__Your task__
Throughout the entries below, report every line where "statement" is found.

__Data records__
************
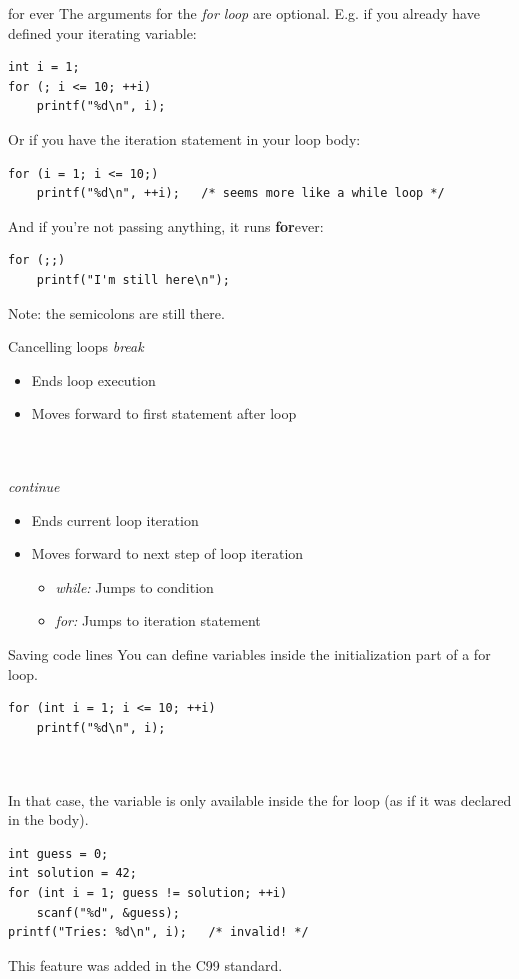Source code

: \begin{frame}[fragile]{for ever}
	The arguments for the \textit{for loop} are optional. E.g. if you already have defined your iterating variable:
	\begin{lstlisting}[numbers=none]
int i = 1;
for (; i <= 10; ++i)
	printf("%d\n", i);
\end{lstlisting}
	Or if you have the iteration statement in your loop body:
	\begin{lstlisting}[numbers=none]
for (i = 1; i <= 10;)
	printf("%d\n", ++i);   /* seems more like a while loop */
\end{lstlisting}
	And if you're not passing anything, it runs \textbf{for}ever:
	\begin{lstlisting}[numbers=none]
for (;;)
	printf("I'm still here\n");
\end{lstlisting}
Note: the semicolons are still there.
\end{frame}

\begin{frame}{Cancelling loops}
	\textit{break}
	\begin{itemize}
		\item Ends loop execution
		\item Moves forward to first statement after loop
	\end{itemize}\ \\\ \\
	\textit{continue}
	\begin{itemize}
		\item Ends current loop iteration
		\item Moves forward to next step of loop iteration
		\begin{itemize}
			\item\textit{while:} Jumps to condition
			\item\textit{for:} Jumps to iteration statement
		\end{itemize}
	\end{itemize}
\end{frame}

\begin{frame}[fragile]{Saving code lines}
	You can define variables inside the initialization part of a for loop.
	\begin{lstlisting}[numbers=none]
for (int i = 1; i <= 10; ++i)
	printf("%d\n", i);
\end{lstlisting}
	\ \\\ \\In that case, the variable is only available inside the for loop (as if it was declared in the body).\\
	\begin{lstlisting}
int guess = 0;
int solution = 42;
for (int i = 1; guess != solution; ++i)
	scanf("%d", &guess);
printf("Tries: %d\n", i);   /* invalid! */
\end{lstlisting}
	This feature was added in the C99 standard.
\end{frame}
************
__Result below__
	Or if you have the iteration statement in your loop body:
		\item Moves forward to first statement after loop
			\item\textit{for:} Jumps to iteration statement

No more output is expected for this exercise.